Data items

BEGIN

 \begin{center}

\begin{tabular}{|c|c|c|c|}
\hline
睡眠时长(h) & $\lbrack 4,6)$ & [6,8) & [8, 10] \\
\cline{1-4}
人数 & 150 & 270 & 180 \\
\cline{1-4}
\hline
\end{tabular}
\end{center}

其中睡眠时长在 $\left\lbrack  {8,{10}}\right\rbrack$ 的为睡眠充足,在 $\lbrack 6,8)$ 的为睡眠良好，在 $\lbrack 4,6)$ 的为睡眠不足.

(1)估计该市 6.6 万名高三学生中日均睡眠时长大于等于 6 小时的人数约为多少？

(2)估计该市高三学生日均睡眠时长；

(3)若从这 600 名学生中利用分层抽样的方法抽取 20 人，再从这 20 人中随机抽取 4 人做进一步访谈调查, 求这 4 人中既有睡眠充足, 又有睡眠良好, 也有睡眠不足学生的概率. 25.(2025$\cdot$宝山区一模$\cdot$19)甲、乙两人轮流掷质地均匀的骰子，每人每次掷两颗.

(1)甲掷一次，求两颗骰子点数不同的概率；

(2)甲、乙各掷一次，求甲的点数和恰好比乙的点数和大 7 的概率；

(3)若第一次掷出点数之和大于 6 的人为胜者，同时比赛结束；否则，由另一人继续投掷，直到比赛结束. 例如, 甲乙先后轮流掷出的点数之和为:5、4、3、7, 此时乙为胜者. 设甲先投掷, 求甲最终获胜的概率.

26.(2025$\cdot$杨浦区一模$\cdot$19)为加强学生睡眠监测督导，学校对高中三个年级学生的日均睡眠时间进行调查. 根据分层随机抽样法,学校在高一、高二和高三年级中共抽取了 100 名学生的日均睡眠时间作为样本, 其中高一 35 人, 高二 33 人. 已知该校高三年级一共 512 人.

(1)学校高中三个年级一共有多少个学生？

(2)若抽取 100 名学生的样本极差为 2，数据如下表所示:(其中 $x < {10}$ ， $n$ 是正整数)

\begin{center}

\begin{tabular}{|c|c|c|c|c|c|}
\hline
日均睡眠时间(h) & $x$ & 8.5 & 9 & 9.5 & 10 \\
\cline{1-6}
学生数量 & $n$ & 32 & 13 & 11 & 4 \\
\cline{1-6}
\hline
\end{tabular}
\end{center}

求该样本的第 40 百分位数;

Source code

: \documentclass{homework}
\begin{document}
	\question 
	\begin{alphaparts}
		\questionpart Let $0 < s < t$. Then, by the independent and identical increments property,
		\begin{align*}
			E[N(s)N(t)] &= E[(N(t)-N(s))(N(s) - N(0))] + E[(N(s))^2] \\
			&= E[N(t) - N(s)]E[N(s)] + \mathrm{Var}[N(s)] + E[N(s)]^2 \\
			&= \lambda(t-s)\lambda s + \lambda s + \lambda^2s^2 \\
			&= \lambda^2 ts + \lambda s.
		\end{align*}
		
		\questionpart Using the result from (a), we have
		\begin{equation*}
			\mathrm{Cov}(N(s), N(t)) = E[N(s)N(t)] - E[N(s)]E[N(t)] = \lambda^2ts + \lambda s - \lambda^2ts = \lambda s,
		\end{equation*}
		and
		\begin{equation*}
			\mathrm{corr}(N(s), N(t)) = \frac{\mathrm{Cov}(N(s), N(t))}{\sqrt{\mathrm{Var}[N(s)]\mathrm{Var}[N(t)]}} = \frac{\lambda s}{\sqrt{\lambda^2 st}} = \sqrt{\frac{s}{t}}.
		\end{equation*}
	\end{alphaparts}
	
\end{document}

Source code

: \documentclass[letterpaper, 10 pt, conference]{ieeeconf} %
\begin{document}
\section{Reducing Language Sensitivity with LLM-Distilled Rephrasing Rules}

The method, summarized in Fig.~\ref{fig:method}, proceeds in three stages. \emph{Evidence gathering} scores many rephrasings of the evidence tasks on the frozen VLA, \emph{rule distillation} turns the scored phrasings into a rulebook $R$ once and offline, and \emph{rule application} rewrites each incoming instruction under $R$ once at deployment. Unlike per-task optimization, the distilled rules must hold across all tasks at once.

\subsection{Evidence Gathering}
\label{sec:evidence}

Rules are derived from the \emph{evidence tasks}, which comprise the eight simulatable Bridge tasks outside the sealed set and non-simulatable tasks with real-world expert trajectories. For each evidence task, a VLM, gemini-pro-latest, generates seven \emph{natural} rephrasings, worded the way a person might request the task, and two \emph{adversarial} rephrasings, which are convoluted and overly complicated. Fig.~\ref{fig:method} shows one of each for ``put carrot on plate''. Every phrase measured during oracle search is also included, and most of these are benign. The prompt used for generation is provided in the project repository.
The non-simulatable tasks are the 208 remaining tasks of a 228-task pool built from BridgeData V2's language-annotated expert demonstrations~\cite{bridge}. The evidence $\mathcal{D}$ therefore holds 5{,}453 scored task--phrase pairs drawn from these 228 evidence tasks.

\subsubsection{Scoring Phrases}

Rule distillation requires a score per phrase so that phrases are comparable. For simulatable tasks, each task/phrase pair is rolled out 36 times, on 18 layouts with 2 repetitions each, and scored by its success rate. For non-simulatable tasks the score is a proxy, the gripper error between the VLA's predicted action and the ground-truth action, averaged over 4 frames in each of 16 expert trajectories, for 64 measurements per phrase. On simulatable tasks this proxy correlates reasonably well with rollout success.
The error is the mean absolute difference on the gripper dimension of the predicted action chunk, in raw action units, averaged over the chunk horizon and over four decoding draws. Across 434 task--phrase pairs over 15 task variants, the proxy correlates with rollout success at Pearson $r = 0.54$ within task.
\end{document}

END

YOUR INSTRUCTIONS ▸ If the string "questionpart" is in a line of the entries, pick that line out.

RESPONSE ▸
		\questionpart Let $0 < s < t$. Then, by the independent and identical increments property,
		\questionpart Using the result from (a), we have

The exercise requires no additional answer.